The average delay measure for the satisfied requests for both IP-based and direct NDN-based system are similar, due to only a few requests being satisfied, and the inherent caching of NDN not being able to provide substantial improvement in the delay measure. The delay measure,however, shows better performance for direct NDN-based system in case of the scenario involving 4 edge servers. This is due to the fact that with 4 edge servers, more requests get satisfied, and the inherent caching provided by the NDN network helps in early satisfaction of later requests.
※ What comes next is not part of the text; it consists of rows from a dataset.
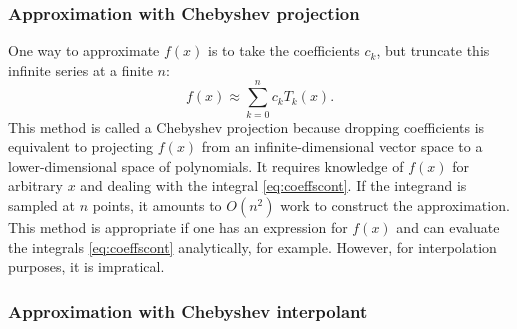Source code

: \documentclass{aa}
\begin{document}
\subsubsection{Approximation with Chebyshev projection}

One way to approximate $f(x)$ is to take the coefficients $c_k$, but truncate this infinite series at a finite $n$:
\begin{equation}
	f(x) \approx \sum_{k=0}^n c_k T_k(x).
\label{eq:projection}
\end{equation}
This method is called a Chebyshev projection because dropping coefficients is equivalent to projecting $f(x)$ from an infinite-dimensional vector space to a lower-dimensional space of polynomials.
It requires knowledge of $f(x)$ for arbitrary $x$ and dealing with the integral \eqref{eq:coeffscont}.
If the integrand is sampled at $n$ points, it amounts to $O(n^2)$ work to construct the approximation.
This method is appropriate if one has an expression for $f(x)$ and can evaluate the integrals \eqref{eq:coeffscont} analytically, for example.
However, for interpolation purposes, it is impratical.

\subsubsection{Approximation with Chebyshev interpolant}
\end{document}
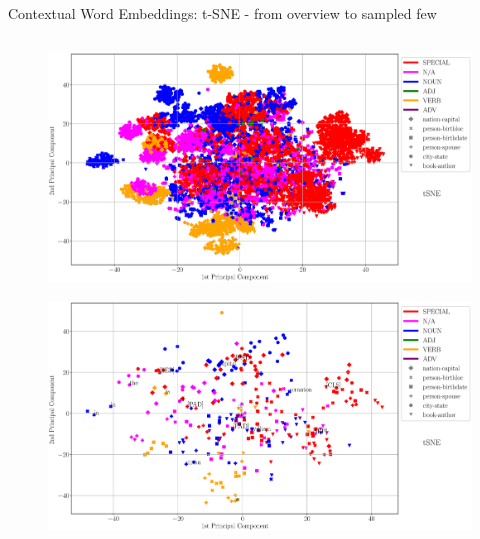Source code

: \begin{frame}{Contextual Word Embeddings: t-SNE - from overview to sampled few}
\begin{columns}
\begin{column}{0.5\textwidth}
\begin{figure}
                \includegraphics[height=0.15\textheight]{graphics/contextual_embeddings/tSNE_9512_1_2_knowbert_wiki_wordnetNone_title_USE.eps}
            \end{figure}
            \begin{figure}
                \centering
                \includegraphics[height=0.55\textheight]{graphics/contextual_embeddings/tSNE_300_1_2_knowbert_wiki_wordnet_annotated_title.eps}
            \end{figure}
        \end{column}
    \end{columns}
\end{frame}


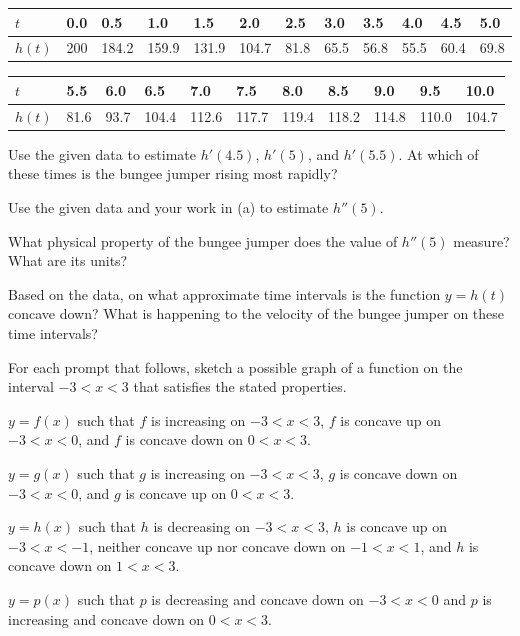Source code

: \begin{exercises}
\begin{tabular}{ l | l | l | l |  l | l | l | l | l | l | l | l }
$t$ & 0.0 & 0.5 & 1.0 & 1.5 & 2.0 & 2.5 & 3.0 & 3.5 & 4.0 & 4.5 & 5.0    \\ \hline %
\smallskip
$h(t)$ & 200 & 184.2 &  159.9 &  131.9 &  104.7 & 81.8 &  65.5 &  56.8 &  55.5 & 60.4 & 69.8 
\\ %
\end{tabular}

\begin{tabular}{ l | l | l | l |  l | l | l | l | l | l | l  }
$t$ & 5.5 & 6.0 & 6.5 & 7.0 & 7.5 & 8.0 & 8.5 & 9.0 & 9.5 & 10.0 \\ \hline %
$h(t)$ & 81.6 & 93.7 &  104.4 &  112.6 &  117.7 & 119.4 & 118.2 & 114.8 &  110.0 &  104.7
\\ %
\end{tabular}

\ba
	\item Use the given data to estimate $h'(4.5)$, $h'(5)$, and $h'(5.5)$.  At which of these times is the bungee jumper rising most rapidly?
	\item Use the given data and your work in (a) to estimate $h''(5)$.
	\item What physical property of the bungee jumper does the value of $h''(5)$ measure?  What are its units?
	\item Based on the data, on what approximate time intervals is the function $y = h(t)$ concave down?  What is happening to the velocity of the bungee jumper on these time intervals?
\ea

\item For each prompt that follows, sketch a possible graph of a function on the interval $-3 < x < 3$ that satisfies the stated properties.
\ba
	\item $y = f(x)$ such that $f$ is increasing on $-3 < x < 3$, $f$ is concave up on $-3 < x < 0$, and $f$ is concave down on $0 < x < 3$.
	\item $y = g(x)$ such that $g$ is increasing on $-3 < x < 3$, $g$ is concave down on $-3 < x < 0$, and $g$ is concave up on $0 < x < 3$.
	\item $y = h(x)$ such that $h$ is decreasing on $-3 < x < 3$, $h$ is concave up on $-3 < x < -1$, neither concave up nor concave down on $-1 < x < 1$, and $h$ is concave down on $1 < x < 3$.
	\item $y = p(x)$ such that $p$ is decreasing and concave down on $-3 < x < 0$ and $p$ is increasing and concave down on $0 < x < 3$.
\ea

\end{exercises}
\afterexercises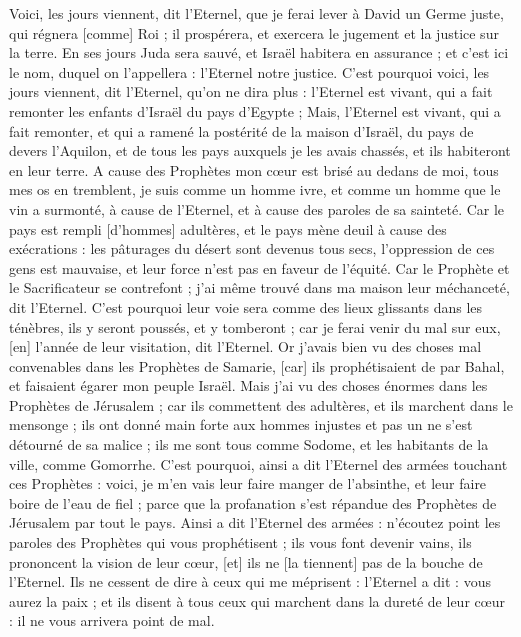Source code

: \begin{multicols}{2}
Voici, les jours viennent, dit l'Eternel, que je ferai lever à David un Germe juste, qui régnera [comme] Roi ; il prospérera, et exercera le jugement et la justice sur la terre.
En ses jours Juda sera sauvé, et Israël habitera en assurance ; et c'est ici le nom, duquel on l'appellera : l'Eternel notre justice.
C'est pourquoi voici, les jours viennent, dit l'Eternel, qu'on ne dira plus : l'Eternel est vivant, qui a fait remonter les enfants d'Israël du pays d'Egypte ;
Mais, l'Eternel est vivant, qui a fait remonter, et qui a ramené la postérité de la maison d'Israël, du pays de devers l'Aquilon, et de tous les pays auxquels je les avais chassés, et ils habiteront en leur terre.
A cause des Prophètes mon cœur est brisé au dedans de moi, tous mes os en tremblent, je suis comme un homme ivre, et comme un homme que le vin a surmonté, à cause de l'Eternel, et à cause des paroles de sa sainteté.
Car le pays est rempli [d'hommes] adultères, et le pays mène deuil à cause des exécrations : les pâturages du désert sont devenus tous secs, l'oppression de ces gens est mauvaise, et leur force n'est pas en faveur de l'équité.
Car le Prophète et le Sacrificateur se contrefont ; j'ai même trouvé dans ma maison leur méchanceté, dit l'Eternel.
C'est pourquoi leur voie sera comme des lieux glissants dans les ténèbres, ils y seront poussés, et y tomberont ; car je ferai venir du mal sur eux, [en] l'année de leur visitation, dit l'Eternel.
Or j'avais bien vu des choses mal convenables dans les Prophètes de Samarie, [car] ils prophétisaient de par Bahal, et faisaient égarer mon peuple Israël.
Mais j'ai vu des choses énormes dans les Prophètes de Jérusalem ; car ils commettent des adultères, et ils marchent dans le mensonge ; ils ont donné main forte aux hommes injustes et pas un ne s'est détourné de sa malice ; ils me sont tous comme Sodome, et les habitants de la ville, comme Gomorrhe.
C'est pourquoi, ainsi a dit l'Eternel des armées touchant ces Prophètes : voici, je m'en vais leur faire manger de l'absinthe, et leur faire boire de l'eau de fiel ; parce que la profanation s'est répandue des Prophètes de Jérusalem par tout le pays.
Ainsi a dit l'Eternel des armées : n'écoutez point les paroles des Prophètes qui vous prophétisent ; ils vous font devenir vains, ils prononcent la vision de leur cœur, [et] ils ne [la tiennent] pas de la bouche de l'Eternel.
Ils ne cessent de dire à ceux qui me méprisent : l'Eternel a dit : vous aurez la paix ; et ils disent à tous ceux qui marchent dans la dureté de leur cœur : il ne vous arrivera point de mal.

\end{multicols}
While the average delay of the satisfied requests between NDN and IP systems are comparable for single edge server setup, the average number of hops travelled by such requests differ more drastically. For various number of cars in the simulation, the average number of hops travelled by the Data packets is almost always lower by 1 for NDN-based system in comparison to that for the IP system. This shows that some of the few satisfied requests for the single edge server setup were quenched from the nearby cache provided by the NDN network. Similar differences can be found for the four server setup as well. The higher number of edge servers provide nearby data source for both IP system and NDN system for the four server setup, but the presence of caching in NDN further improves the hop counts.

Fig. 11.

Average hops comparing NDN and Sync4DL with varying total cars.
11.png

Fig. 12.

Average hops comparing NDN and Sync4DL with varying number of CVs.
12.png

Fig. 13.

Normalized Interest transmissions comparing NDN and Sync4DL with varying total cars.
13.png

Fig. 14.

Normalized Interest transmissions comparing NDN and Sync4DL with varying number of CVs.
14.png

The satisfaction ratio for both NDN and IP systems improve with the presence of more sources in 4 edge server setups. Similar to the previous metrics, however, the NDN-based systems have comparatively better satisfaction ratios than IPbased systems.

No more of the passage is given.